WHAT TO DO
Using the string "overhead" as the key, pull each matching line out of the records below.
*** SUPPLIED RECORDS Section Begins ***
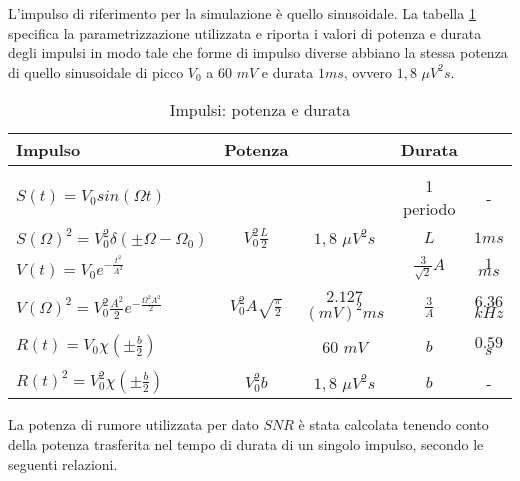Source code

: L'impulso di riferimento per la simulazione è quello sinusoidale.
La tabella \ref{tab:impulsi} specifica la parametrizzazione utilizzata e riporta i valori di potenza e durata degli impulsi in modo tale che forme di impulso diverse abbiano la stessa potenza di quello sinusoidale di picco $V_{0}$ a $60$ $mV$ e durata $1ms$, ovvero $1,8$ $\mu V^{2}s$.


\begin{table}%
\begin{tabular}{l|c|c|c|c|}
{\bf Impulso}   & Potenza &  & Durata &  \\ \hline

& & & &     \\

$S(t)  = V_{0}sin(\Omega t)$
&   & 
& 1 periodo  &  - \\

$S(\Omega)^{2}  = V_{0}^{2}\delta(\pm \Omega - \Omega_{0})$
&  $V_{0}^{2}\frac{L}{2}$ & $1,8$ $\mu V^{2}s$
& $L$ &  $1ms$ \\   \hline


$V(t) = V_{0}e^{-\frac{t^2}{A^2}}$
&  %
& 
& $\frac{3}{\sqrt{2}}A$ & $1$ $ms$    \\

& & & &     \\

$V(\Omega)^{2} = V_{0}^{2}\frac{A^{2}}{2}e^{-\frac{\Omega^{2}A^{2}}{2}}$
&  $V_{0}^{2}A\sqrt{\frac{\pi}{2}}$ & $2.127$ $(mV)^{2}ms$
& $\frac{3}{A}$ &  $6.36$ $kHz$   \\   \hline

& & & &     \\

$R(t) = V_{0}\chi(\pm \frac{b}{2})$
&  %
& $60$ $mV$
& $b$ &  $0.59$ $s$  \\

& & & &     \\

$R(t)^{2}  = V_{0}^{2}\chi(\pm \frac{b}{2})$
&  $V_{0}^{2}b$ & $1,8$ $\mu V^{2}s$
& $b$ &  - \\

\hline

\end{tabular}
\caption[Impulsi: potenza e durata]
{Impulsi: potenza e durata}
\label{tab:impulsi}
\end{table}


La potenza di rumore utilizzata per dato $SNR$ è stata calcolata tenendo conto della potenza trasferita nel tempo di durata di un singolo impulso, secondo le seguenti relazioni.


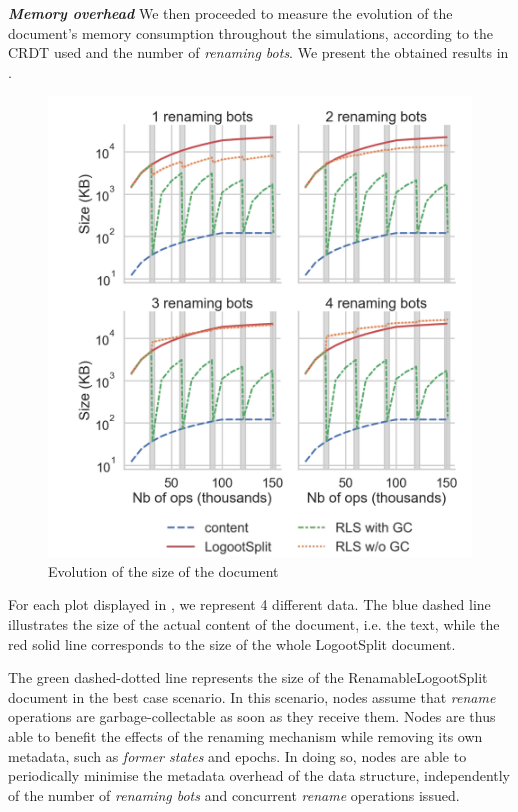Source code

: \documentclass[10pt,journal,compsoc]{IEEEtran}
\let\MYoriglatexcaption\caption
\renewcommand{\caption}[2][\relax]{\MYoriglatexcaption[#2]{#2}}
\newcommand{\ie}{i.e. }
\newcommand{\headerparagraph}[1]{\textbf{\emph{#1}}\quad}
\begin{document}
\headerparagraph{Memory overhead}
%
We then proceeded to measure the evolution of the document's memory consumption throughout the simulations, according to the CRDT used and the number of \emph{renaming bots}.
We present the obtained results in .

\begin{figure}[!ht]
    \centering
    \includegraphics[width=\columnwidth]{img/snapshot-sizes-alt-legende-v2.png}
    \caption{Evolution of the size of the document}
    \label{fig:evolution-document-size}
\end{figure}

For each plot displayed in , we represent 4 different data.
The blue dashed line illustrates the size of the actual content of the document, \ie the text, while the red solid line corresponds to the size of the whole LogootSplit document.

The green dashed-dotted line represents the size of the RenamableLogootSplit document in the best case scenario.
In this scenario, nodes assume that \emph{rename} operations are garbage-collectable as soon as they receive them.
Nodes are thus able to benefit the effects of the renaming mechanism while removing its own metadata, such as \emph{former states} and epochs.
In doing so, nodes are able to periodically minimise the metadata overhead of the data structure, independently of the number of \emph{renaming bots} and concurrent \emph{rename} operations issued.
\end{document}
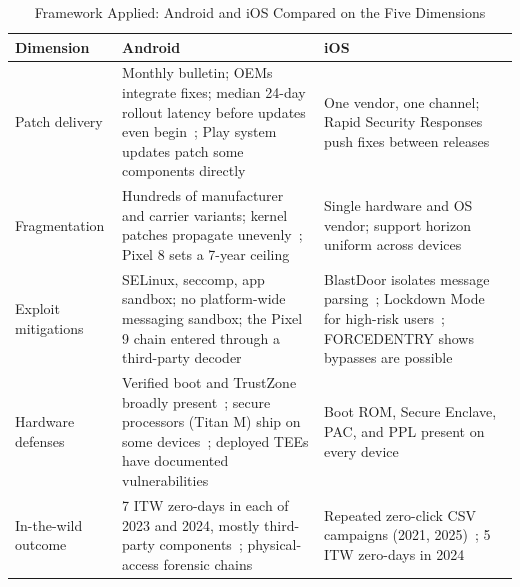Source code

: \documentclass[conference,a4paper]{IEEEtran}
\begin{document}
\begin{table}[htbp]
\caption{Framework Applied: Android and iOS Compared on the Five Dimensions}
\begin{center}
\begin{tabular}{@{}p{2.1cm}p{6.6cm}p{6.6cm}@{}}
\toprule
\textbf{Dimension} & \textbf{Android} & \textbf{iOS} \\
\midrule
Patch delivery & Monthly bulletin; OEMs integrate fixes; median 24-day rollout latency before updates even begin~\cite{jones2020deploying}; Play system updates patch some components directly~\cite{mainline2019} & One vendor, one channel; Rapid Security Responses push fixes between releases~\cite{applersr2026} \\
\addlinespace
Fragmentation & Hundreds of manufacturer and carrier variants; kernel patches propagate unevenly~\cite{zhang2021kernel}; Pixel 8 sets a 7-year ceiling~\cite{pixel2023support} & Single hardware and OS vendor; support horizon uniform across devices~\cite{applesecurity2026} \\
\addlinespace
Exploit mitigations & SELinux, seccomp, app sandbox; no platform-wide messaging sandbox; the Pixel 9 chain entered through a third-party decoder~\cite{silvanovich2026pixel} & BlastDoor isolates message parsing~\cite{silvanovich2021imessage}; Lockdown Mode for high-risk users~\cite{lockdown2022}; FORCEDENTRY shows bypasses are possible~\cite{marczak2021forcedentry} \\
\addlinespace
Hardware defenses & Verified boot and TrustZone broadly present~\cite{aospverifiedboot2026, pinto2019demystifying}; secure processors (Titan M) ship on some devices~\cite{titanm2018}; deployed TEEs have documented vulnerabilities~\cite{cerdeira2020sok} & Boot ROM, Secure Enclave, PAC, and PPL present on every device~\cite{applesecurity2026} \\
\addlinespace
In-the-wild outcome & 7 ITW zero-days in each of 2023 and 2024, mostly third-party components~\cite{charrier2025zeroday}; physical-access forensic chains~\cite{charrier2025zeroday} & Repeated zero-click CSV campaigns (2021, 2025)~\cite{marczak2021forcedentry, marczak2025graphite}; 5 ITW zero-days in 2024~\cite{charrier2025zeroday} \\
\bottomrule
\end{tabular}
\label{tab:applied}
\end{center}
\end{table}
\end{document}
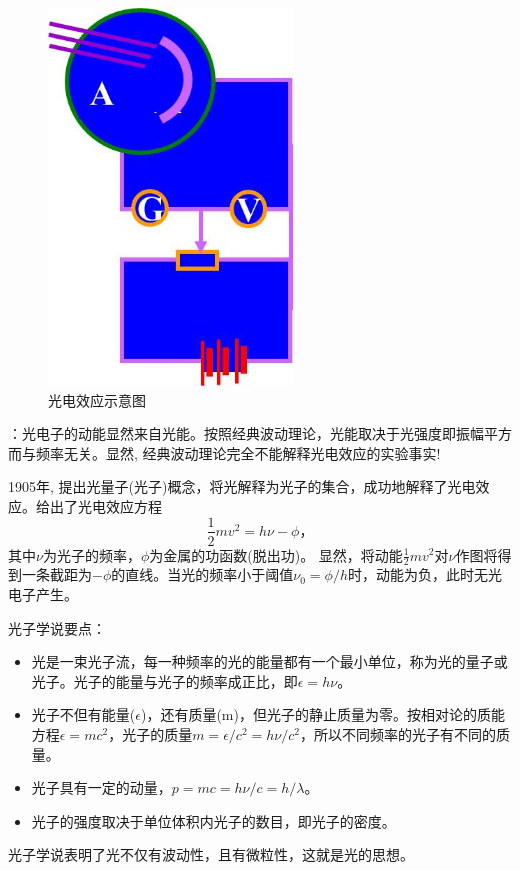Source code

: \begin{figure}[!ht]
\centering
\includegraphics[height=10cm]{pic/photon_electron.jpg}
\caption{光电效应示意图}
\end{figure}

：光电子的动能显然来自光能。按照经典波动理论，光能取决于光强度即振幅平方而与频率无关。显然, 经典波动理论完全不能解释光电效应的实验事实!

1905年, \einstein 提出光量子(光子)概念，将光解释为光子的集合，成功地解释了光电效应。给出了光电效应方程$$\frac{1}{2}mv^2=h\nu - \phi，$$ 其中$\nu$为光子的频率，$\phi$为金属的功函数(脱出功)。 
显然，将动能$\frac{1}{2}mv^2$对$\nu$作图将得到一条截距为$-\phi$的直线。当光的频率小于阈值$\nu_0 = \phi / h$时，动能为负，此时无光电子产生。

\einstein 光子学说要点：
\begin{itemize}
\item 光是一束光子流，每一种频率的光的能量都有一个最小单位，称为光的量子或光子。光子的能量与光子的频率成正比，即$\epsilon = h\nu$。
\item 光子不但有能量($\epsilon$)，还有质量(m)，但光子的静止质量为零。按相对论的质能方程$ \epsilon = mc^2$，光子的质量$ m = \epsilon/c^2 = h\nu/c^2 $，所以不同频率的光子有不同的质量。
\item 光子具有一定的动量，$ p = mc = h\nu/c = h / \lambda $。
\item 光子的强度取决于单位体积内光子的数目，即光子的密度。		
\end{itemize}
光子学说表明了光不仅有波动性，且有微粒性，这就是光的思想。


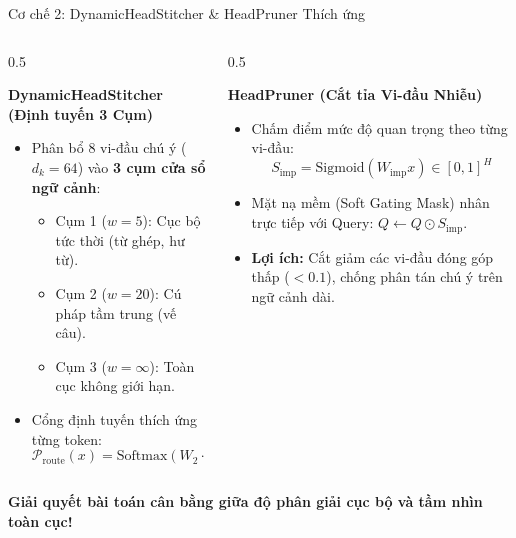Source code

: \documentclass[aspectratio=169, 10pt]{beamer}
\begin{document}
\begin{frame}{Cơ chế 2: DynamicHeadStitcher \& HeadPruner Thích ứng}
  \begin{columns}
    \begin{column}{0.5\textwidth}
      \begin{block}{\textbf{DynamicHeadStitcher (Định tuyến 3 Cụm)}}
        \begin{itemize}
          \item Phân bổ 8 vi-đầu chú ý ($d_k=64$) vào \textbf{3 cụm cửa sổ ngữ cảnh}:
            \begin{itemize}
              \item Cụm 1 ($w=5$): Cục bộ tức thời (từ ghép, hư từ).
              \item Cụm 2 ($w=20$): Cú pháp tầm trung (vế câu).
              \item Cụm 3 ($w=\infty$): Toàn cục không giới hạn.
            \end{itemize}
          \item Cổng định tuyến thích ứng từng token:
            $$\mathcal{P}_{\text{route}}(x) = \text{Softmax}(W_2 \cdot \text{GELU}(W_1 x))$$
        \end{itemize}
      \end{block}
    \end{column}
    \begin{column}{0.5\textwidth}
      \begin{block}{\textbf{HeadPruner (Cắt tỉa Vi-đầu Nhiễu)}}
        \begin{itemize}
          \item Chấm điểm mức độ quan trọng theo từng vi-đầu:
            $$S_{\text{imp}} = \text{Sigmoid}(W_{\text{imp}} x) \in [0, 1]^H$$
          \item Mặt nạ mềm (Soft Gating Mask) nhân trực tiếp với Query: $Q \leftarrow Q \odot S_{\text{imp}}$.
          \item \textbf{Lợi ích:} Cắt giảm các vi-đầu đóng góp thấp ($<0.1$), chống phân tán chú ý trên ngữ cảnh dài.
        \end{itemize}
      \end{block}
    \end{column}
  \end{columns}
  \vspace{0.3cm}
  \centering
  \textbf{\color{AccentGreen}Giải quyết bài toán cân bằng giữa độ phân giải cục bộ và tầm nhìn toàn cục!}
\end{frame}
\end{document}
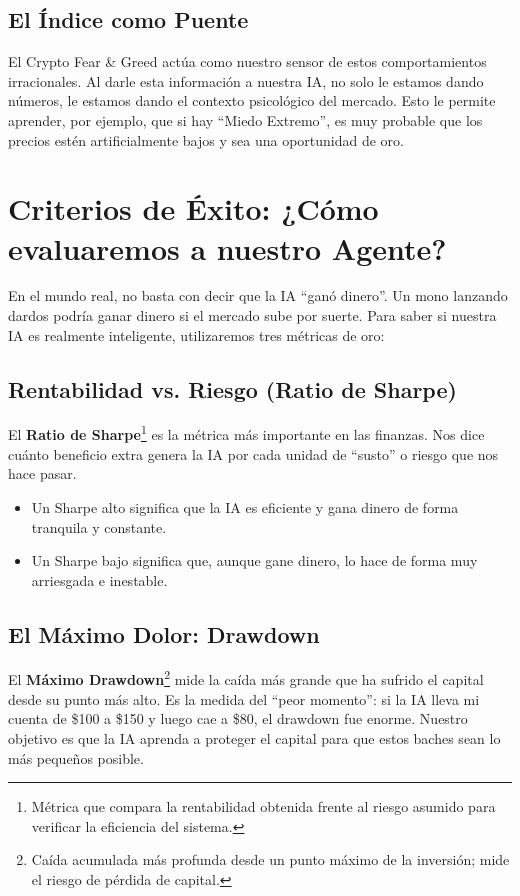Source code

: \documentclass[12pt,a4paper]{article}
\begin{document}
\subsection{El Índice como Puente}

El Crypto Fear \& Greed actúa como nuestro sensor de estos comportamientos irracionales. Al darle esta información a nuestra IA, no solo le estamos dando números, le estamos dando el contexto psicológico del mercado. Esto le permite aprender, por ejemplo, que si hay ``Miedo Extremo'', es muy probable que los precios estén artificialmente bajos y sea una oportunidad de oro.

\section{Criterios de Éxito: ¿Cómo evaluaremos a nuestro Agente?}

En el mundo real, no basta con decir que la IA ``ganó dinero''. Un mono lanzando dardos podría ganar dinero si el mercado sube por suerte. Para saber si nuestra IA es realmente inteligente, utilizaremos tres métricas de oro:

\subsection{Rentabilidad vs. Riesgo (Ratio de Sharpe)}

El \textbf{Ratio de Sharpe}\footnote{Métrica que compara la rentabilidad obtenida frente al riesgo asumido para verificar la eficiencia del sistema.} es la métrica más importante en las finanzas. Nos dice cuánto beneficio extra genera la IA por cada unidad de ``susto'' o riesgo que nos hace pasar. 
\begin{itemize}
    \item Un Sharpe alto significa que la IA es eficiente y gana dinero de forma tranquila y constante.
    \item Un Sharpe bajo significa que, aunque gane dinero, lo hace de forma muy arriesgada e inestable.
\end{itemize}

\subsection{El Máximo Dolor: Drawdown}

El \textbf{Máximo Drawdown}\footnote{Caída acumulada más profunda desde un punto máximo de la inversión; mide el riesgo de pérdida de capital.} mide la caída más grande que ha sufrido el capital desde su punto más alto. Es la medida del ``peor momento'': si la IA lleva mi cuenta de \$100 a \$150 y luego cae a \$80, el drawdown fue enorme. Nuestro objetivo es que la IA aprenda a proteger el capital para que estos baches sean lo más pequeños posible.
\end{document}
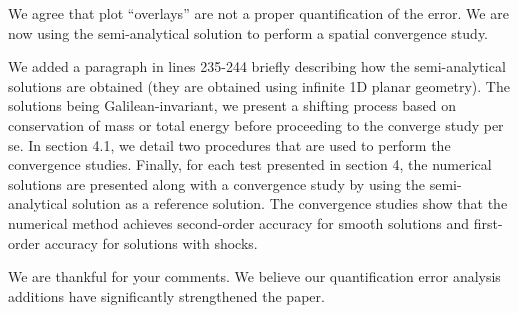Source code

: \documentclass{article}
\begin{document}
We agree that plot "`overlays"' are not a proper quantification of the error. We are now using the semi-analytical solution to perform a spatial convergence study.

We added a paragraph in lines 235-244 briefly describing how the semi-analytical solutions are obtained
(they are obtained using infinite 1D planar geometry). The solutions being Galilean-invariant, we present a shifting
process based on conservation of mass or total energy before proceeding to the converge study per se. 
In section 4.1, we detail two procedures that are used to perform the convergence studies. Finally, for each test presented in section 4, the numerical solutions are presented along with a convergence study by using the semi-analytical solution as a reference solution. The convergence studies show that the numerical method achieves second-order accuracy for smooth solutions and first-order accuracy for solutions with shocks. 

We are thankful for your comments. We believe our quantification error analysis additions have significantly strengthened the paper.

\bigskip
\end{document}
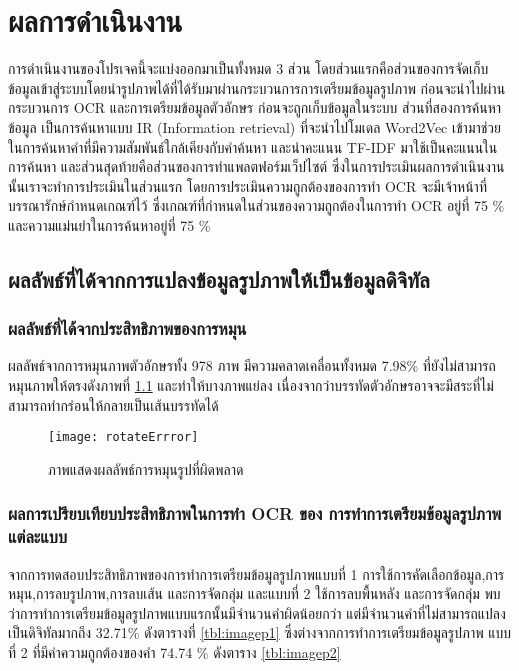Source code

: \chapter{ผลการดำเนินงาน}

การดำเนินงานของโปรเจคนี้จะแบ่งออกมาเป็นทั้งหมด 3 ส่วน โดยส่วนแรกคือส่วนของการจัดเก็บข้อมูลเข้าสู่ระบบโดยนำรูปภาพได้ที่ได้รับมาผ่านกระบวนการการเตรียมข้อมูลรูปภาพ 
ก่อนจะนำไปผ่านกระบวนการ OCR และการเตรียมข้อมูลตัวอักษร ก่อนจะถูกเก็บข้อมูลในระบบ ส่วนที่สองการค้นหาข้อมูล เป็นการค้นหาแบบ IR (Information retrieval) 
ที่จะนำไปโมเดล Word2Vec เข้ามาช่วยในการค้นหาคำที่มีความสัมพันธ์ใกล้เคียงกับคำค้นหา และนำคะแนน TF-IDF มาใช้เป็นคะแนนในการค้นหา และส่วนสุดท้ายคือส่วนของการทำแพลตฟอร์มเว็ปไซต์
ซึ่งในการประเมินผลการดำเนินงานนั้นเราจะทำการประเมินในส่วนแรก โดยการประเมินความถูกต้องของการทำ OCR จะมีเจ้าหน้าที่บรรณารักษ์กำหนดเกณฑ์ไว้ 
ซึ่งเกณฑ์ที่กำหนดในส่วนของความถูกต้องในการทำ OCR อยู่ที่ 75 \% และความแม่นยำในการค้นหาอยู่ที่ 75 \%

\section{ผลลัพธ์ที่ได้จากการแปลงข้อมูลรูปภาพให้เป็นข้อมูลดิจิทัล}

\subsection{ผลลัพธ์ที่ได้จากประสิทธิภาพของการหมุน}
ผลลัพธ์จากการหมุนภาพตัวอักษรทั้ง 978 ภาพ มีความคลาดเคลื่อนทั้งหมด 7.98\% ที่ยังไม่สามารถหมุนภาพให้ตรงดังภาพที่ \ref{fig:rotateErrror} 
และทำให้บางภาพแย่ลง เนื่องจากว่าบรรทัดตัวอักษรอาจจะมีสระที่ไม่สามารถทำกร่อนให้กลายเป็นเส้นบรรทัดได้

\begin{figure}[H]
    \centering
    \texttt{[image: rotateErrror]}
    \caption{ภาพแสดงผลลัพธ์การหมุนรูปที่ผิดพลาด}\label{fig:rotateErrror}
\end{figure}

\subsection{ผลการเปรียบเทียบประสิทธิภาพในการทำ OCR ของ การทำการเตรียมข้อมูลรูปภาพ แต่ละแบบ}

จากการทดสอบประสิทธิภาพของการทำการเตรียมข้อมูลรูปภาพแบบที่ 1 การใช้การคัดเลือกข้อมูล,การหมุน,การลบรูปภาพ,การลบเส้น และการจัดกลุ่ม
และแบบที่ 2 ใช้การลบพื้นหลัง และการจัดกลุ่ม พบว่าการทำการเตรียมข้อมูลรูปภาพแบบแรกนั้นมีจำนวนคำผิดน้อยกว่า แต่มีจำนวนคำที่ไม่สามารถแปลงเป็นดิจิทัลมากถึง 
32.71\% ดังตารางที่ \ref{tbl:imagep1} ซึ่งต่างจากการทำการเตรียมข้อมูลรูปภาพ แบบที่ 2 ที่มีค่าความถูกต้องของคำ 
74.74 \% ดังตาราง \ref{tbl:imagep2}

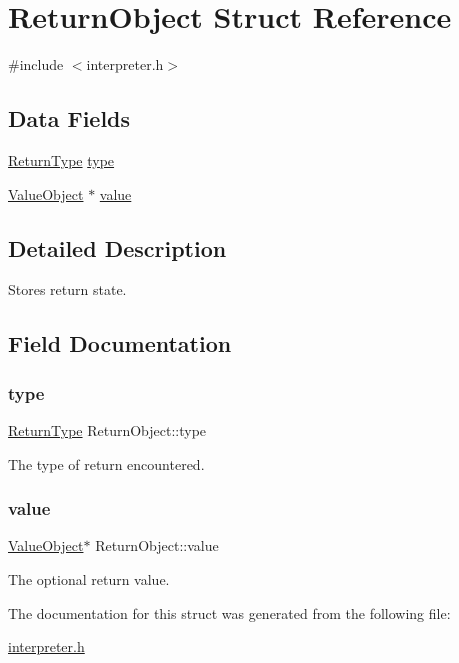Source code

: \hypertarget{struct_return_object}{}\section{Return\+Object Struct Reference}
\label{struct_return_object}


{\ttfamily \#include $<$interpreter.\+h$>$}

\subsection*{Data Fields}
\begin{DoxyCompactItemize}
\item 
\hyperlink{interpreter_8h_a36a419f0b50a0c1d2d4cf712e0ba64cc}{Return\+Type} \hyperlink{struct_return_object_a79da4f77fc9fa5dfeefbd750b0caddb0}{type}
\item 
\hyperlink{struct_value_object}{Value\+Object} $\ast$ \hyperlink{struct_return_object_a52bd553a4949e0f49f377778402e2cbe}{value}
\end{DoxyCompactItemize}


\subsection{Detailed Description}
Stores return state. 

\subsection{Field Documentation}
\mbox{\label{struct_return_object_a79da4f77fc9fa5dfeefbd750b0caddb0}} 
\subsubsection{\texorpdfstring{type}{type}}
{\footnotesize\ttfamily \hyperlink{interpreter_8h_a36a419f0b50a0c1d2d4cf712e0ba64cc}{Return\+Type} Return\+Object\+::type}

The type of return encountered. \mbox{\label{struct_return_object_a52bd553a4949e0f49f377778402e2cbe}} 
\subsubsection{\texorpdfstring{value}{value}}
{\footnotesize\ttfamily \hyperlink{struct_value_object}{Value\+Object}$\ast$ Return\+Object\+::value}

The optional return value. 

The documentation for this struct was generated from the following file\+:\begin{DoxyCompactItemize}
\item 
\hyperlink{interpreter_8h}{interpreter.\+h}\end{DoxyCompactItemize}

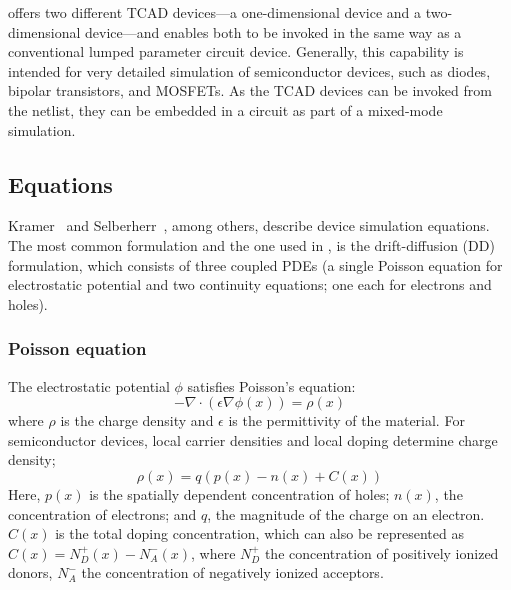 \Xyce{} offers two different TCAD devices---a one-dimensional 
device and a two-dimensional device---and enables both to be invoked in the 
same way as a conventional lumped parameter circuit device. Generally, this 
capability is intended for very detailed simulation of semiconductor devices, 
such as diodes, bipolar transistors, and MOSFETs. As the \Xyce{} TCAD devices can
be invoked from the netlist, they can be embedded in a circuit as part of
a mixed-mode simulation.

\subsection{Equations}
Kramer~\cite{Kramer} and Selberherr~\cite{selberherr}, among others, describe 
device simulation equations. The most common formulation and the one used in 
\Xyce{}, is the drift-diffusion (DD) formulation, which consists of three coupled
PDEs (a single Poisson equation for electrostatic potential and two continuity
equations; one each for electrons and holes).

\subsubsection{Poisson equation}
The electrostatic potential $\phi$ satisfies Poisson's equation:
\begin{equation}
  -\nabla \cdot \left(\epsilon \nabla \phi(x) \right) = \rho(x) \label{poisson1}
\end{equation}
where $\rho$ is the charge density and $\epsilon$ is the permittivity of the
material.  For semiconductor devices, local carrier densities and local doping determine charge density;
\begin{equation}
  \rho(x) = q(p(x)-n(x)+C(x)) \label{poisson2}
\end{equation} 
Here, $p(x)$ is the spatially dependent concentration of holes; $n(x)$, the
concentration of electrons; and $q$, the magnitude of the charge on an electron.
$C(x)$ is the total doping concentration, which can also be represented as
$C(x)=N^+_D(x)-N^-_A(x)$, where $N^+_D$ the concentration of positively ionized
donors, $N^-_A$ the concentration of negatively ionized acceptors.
*** SUPPLIED RECORDS Section Ends ***
WRITTEN ANSWER
\headerparagraph{Memory overhead}
In doing so, nodes are able to periodically minimise the metadata overhead of the data structure, independently of the number of \emph{renaming bots} and concurrent \emph{rename} operations issued.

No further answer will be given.